Task statement
The answer must be an exact copy of the records, with no pictures in it.

★ ★ ★ ★ ★

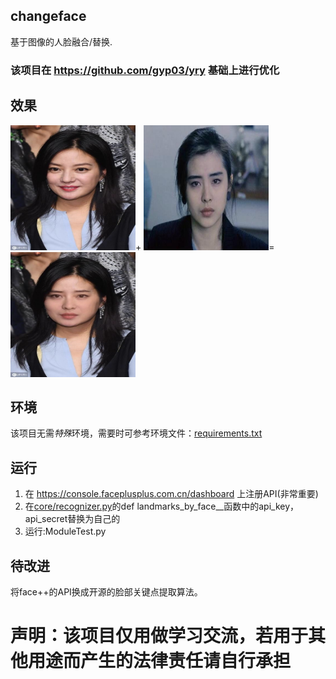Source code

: ## changeface
基于图像的人脸融合/替换. 
### 该项目在 https://github.com/gyp03/yry 基础上进行优化
## 效果
<img src="https://github.com/yfq512/changeface/blob/master/images/1.jpg" width="200" height="200" >+
<img src="https://github.com/yfq512/changeface/blob/master/images/2.jpg" width="200" height="200" >=
<img src="https://github.com/yfq512/changeface/blob/master/images/output.jpg" width="200" height="200" >
## 环境
该项目无需*特殊*环境，需要时可参考环境文件：[requirements.txt](https://github.com/yfq512/changeface/blob/master/requirements.txt)
## 运行
1. 在 https://console.faceplusplus.com.cn/dashboard 上注册API(非常重要)  
2. 在[core/recognizer.py](https://github.com/yfq512/changeface/blob/master/core/recognizer.py)的def landmarks_by_face__函数中的api_key，api_secret替换为自己的  
3. 运行:ModuleTest.py
## 待改进
将face++的API换成开源的脸部关键点提取算法。
# 声明：该项目仅用做学习交流，若用于其他用途而产生的法律责任请自行承担
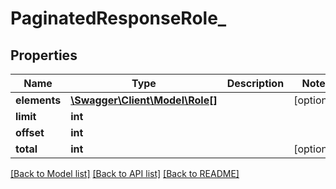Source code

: # PaginatedResponseRole_

## Properties
Name | Type | Description | Notes
------------ | ------------- | ------------- | -------------
**elements** | [**\Swagger\Client\Model\Role[]**](Role.md) |  | [optional] 
**limit** | **int** |  | 
**offset** | **int** |  | 
**total** | **int** |  | [optional] 

[[Back to Model list]](../README.md#documentation-for-models) [[Back to API list]](../README.md#documentation-for-api-endpoints) [[Back to README]](../README.md)


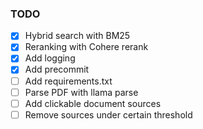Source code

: ### TODO
- [x] Hybrid search with BM25
- [x] Reranking with Cohere rerank
- [x] Add logging
- [x] Add precommit
- [ ] Add requirements.txt
- [ ] Parse PDF with llama parse
- [ ] Add clickable document sources
- [ ] Remove sources under certain threshold
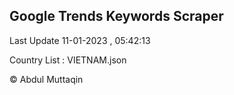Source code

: 

## Google Trends Keywords Scraper 
 
Last Update 11-01-2023 , 05:42:13

Country List :
VIETNAM.json



© Abdul Muttaqin 
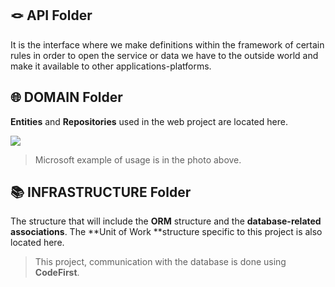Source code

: 🪢 API Folder
---

It is the interface where we make definitions within the framework of certain rules in order to open the service or data we have to the outside world and make it available to other applications-platforms.

🌐 DOMAIN Folder
---

**Entities** and **Repositories** used in the web project are located here.

![](https://learn.microsoft.com/tr-tr/dotnet/architecture/microservices/microservice-ddd-cqrs-patterns/media/net-core-microservice-domain-model/ordering-microservice-container.png)
>Microsoft example of usage is in the photo above.



📚 INFRASTRUCTURE Folder
---

The structure that will include the **ORM** structure and the **database-related associations**.
The **Unit of Work **structure specific to this project is also located here.

>This project, communication with the database is done using **CodeFirst**.
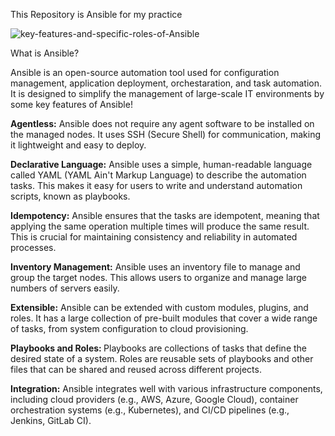This Repository is Ansible for my practice

![key-features-and-specific-roles-of-Ansible](https://github.com/imamhossain2000/Ansible/assets/42093881/587b5475-4964-4165-81da-f5ad0fad5d38)

What is Ansible?

Ansible is an open-source automation tool used for configuration management, application deployment, orchestaration, and task automation. It is designed to simplify the management of large-scale IT environments by some key features of Ansible!

<strong>Agentless:</strong> Ansible does not require any agent software to be installed on the managed nodes. It uses SSH (Secure Shell) for communication, making it lightweight and easy to deploy.

<b>Declarative Language:</b> Ansible uses a simple, human-readable language called YAML (YAML Ain't Markup Language) to describe the automation tasks. This makes it easy for users to write and understand automation scripts, known as playbooks.

<b>Idempotency:</b> Ansible ensures that the tasks are idempotent, meaning that applying the same operation multiple times will produce the same result. This is crucial for maintaining consistency and reliability in automated processes.

<b>Inventory Management:</b> Ansible uses an inventory file to manage and group the target nodes. This allows users to organize and manage large numbers of servers easily.

<b>Extensible:</b> Ansible can be extended with custom modules, plugins, and roles. It has a large collection of pre-built modules that cover a wide range of tasks, from system configuration to cloud provisioning.

<b>Playbooks and Roles: </b> Playbooks are collections of tasks that define the desired state of a system. Roles are reusable sets of playbooks and other files that can be shared and reused across different projects.

<b>Integration:</b> Ansible integrates well with various infrastructure components, including cloud providers (e.g., AWS, Azure, Google Cloud), container orchestration systems (e.g., Kubernetes), and CI/CD pipelines (e.g., Jenkins, GitLab CI).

★ ★ ★ ★ ★

Solution to this exercise
Source code

: ## changeface
基于图像的人脸融合/替换. 
### 该项目在 https://github.com/gyp03/yry 基础上进行优化
## 效果
<img src="https://github.com/yfq512/changeface/blob/master/images/1.jpg" width="200" height="200" >+
<img src="https://github.com/yfq512/changeface/blob/master/images/2.jpg" width="200" height="200" >=
<img src="https://github.com/yfq512/changeface/blob/master/images/output.jpg" width="200" height="200" >
## 环境
该项目无需*特殊*环境，需要时可参考环境文件：[requirements.txt](https://github.com/yfq512/changeface/blob/master/requirements.txt)
## 运行
1. 在 https://console.faceplusplus.com.cn/dashboard 上注册API(非常重要)  
2. 在[core/recognizer.py](https://github.com/yfq512/changeface/blob/master/core/recognizer.py)的def landmarks_by_face__函数中的api_key，api_secret替换为自己的  
3. 运行:ModuleTest.py
## 待改进
将face++的API换成开源的脸部关键点提取算法。
# 声明：该项目仅用做学习交流，若用于其他用途而产生的法律责任请自行承担
Source code

: # PaginatedResponseRole_

## Properties
Name | Type | Description | Notes
------------ | ------------- | ------------- | -------------
**elements** | [**\Swagger\Client\Model\Role[]**](Role.md) |  | [optional] 
**limit** | **int** |  | 
**offset** | **int** |  | 
**total** | **int** |  | [optional] 

[[Back to Model list]](../README.md#documentation-for-models) [[Back to API list]](../README.md#documentation-for-api-endpoints) [[Back to README]](../README.md)


Source code

: ### TODO
- [x] Hybrid search with BM25
- [x] Reranking with Cohere rerank
- [x] Add logging
- [x] Add precommit
- [ ] Add requirements.txt
- [ ] Parse PDF with llama parse
- [ ] Add clickable document sources
- [ ] Remove sources under certain threshold
Source code

: 

## Google Trends Keywords Scraper 
 
Last Update 11-01-2023 , 05:42:13

Country List :
VIETNAM.json



© Abdul Muttaqin 
Source code

: 🪢 API Folder
---

It is the interface where we make definitions within the framework of certain rules in order to open the service or data we have to the outside world and make it available to other applications-platforms.

🌐 DOMAIN Folder
---

**Entities** and **Repositories** used in the web project are located here.

![](https://learn.microsoft.com/tr-tr/dotnet/architecture/microservices/microservice-ddd-cqrs-patterns/media/net-core-microservice-domain-model/ordering-microservice-container.png)
>Microsoft example of usage is in the photo above.



📚 INFRASTRUCTURE Folder
---

The structure that will include the **ORM** structure and the **database-related associations**.
The **Unit of Work **structure specific to this project is also located here.

>This project, communication with the database is done using **CodeFirst**.
This Repository is Ansible for my practice

![key-features-and-specific-roles-of-Ansible](https://github.com/imamhossain2000/Ansible/assets/42093881/587b5475-4964-4165-81da-f5ad0fad5d38)

What is Ansible?

Ansible is an open-source automation tool used for configuration management, application deployment, orchestaration, and task automation. It is designed to simplify the management of large-scale IT environments by some key features of Ansible!

<strong>Agentless:</strong> Ansible does not require any agent software to be installed on the managed nodes. It uses SSH (Secure Shell) for communication, making it lightweight and easy to deploy.

<b>Declarative Language:</b> Ansible uses a simple, human-readable language called YAML (YAML Ain't Markup Language) to describe the automation tasks. This makes it easy for users to write and understand automation scripts, known as playbooks.

<b>Idempotency:</b> Ansible ensures that the tasks are idempotent, meaning that applying the same operation multiple times will produce the same result. This is crucial for maintaining consistency and reliability in automated processes.

<b>Inventory Management:</b> Ansible uses an inventory file to manage and group the target nodes. This allows users to organize and manage large numbers of servers easily.

<b>Extensible:</b> Ansible can be extended with custom modules, plugins, and roles. It has a large collection of pre-built modules that cover a wide range of tasks, from system configuration to cloud provisioning.

<b>Playbooks and Roles: </b> Playbooks are collections of tasks that define the desired state of a system. Roles are reusable sets of playbooks and other files that can be shared and reused across different projects.

<b>Integration:</b> Ansible integrates well with various infrastructure components, including cloud providers (e.g., AWS, Azure, Google Cloud), container orchestration systems (e.g., Kubernetes), and CI/CD pipelines (e.g., Jenkins, GitLab CI).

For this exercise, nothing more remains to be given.